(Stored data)

--*--

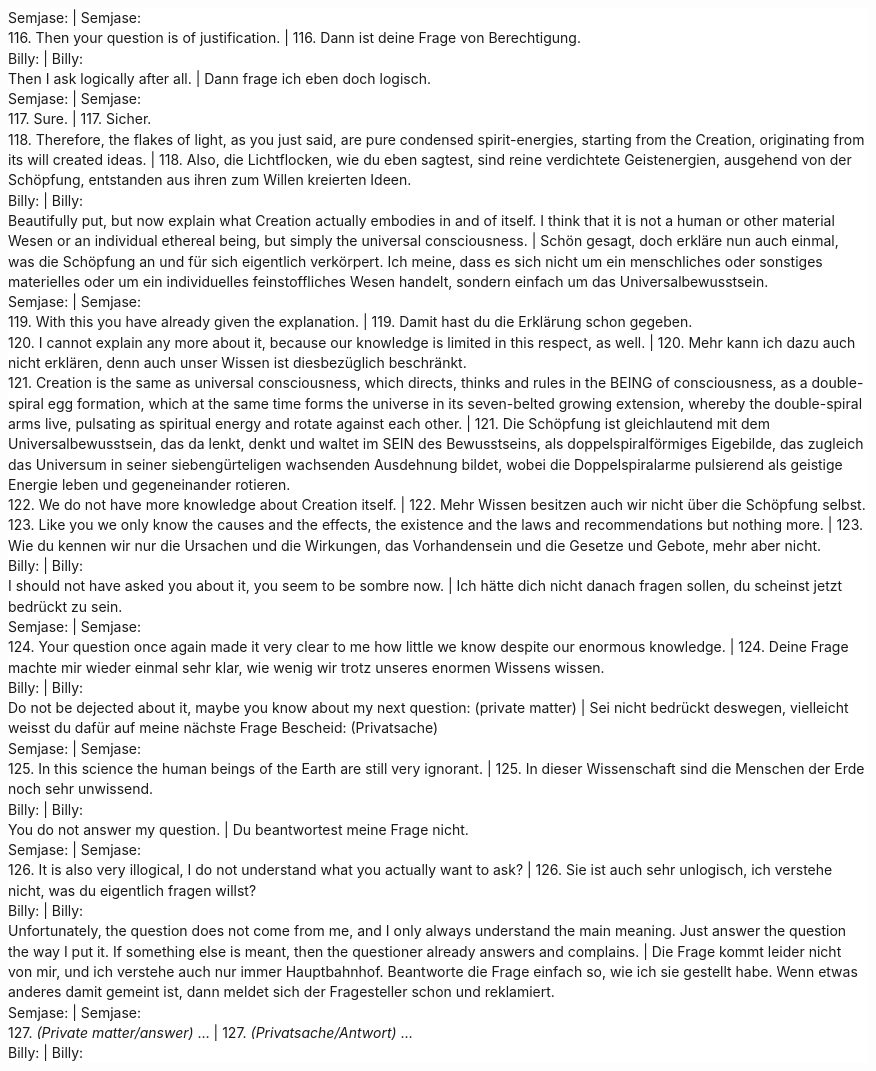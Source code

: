 Semjase:  | Semjase:   
116. Then your question is of justification.  | 116. Dann ist deine Frage von Berechtigung.   
Billy:  | Billy:   
Then I ask logically after all.  | Dann frage ich eben doch logisch.   
Semjase:  | Semjase:   
117. Sure.  | 117. Sicher.   
118. Therefore, the flakes of light, as you just said, are pure condensed spirit-energies, starting from the Creation, originating from its will created ideas.  | 118. Also, die Lichtflocken, wie du eben sagtest, sind reine verdichtete Geistenergien, ausgehend von der Schöpfung, entstanden aus ihren zum Willen kreierten Ideen.   
Billy:  | Billy:   
Beautifully put, but now explain what Creation actually embodies in and of itself. I think that it is not a human or other material Wesen or an individual ethereal being, but simply the universal consciousness.  | Schön gesagt, doch erkläre nun auch einmal, was die Schöpfung an und für sich eigentlich verkörpert. Ich meine, dass es sich nicht um ein menschliches oder sonstiges materielles oder um ein individuelles feinstoffliches Wesen handelt, sondern einfach um das Universalbewusstsein.   
Semjase:  | Semjase:   
119. With this you have already given the explanation.  | 119. Damit hast du die Erklärung schon gegeben.   
120. I cannot explain any more about it, because our knowledge is limited in this respect, as well.  | 120. Mehr kann ich dazu auch nicht erklären, denn auch unser Wissen ist diesbezüglich beschränkt.   
121. Creation is the same as universal consciousness, which directs, thinks and rules in the BEING of consciousness, as a double-spiral egg formation, which at the same time forms the universe in its seven-belted growing extension, whereby the double-spiral arms live, pulsating as spiritual energy and rotate against each other.  | 121. Die Schöpfung ist gleichlautend mit dem Universalbewusstsein, das da lenkt, denkt und waltet im SEIN des Bewusstseins, als doppelspiralförmiges Eigebilde, das zugleich das Universum in seiner siebengürteligen wachsenden Ausdehnung bildet, wobei die Doppelspiralarme pulsierend als geistige Energie leben und gegeneinander rotieren.   
122. We do not have more knowledge about Creation itself.  | 122. Mehr Wissen besitzen auch wir nicht über die Schöpfung selbst.   
123. Like you we only know the causes and the effects, the existence and the laws and recommendations but nothing more.  | 123. Wie du kennen wir nur die Ursachen und die Wirkungen, das Vorhandensein und die Gesetze und Gebote, mehr aber nicht.   
Billy:  | Billy:   
I should not have asked you about it, you seem to be sombre now.  | Ich hätte dich nicht danach fragen sollen, du scheinst jetzt bedrückt zu sein.   
Semjase:  | Semjase:   
124. Your question once again made it very clear to me how little we know despite our enormous knowledge.  | 124. Deine Frage machte mir wieder einmal sehr klar, wie wenig wir trotz unseres enormen Wissens wissen.   
Billy:  | Billy:   
Do not be dejected about it, maybe you know about my next question: (private matter)  | Sei nicht bedrückt deswegen, vielleicht weisst du dafür auf meine nächste Frage Bescheid: (Privatsache)   
Semjase:  | Semjase:   
125. In this science the human beings of the Earth are still very ignorant.  | 125. In dieser Wissenschaft sind die Menschen der Erde noch sehr unwissend.   
Billy:  | Billy:   
You do not answer my question.  | Du beantwortest meine Frage nicht.   
Semjase:  | Semjase:   
126. It is also very illogical, I do not understand what you actually want to ask?  | 126. Sie ist auch sehr unlogisch, ich verstehe nicht, was du eigentlich fragen willst?   
Billy:  | Billy:   
Unfortunately, the question does not come from me, and I only always understand the main meaning. Just answer the question the way I put it. If something else is meant, then the questioner already answers and complains.  | Die Frage kommt leider nicht von mir, und ich verstehe auch nur immer Hauptbahnhof. Beantworte die Frage einfach so, wie ich sie gestellt habe. Wenn etwas anderes damit gemeint ist, dann meldet sich der Fragesteller schon und reklamiert.   
Semjase:  | Semjase:   
127. _(Private matter/answer)_ …  | 127. _(Privatsache/Antwort)_ …   
Billy:  | Billy:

--*--

> [Task to complete]: All lines above that include the word "what" must be copied into the answer.

> [Output for this exercise]:
Beautifully put, but now explain what Creation actually embodies in and of itself. I think that it is not a human or other material Wesen or an individual ethereal being, but simply the universal consciousness.  | Schön gesagt, doch erkläre nun auch einmal, was die Schöpfung an und für sich eigentlich verkörpert. Ich meine, dass es sich nicht um ein menschliches oder sonstiges materielles oder um ein individuelles feinstoffliches Wesen handelt, sondern einfach um das Universalbewusstsein.   
126. It is also very illogical, I do not understand what you actually want to ask?  | 126. Sie ist auch sehr unlogisch, ich verstehe nicht, was du eigentlich fragen willst?   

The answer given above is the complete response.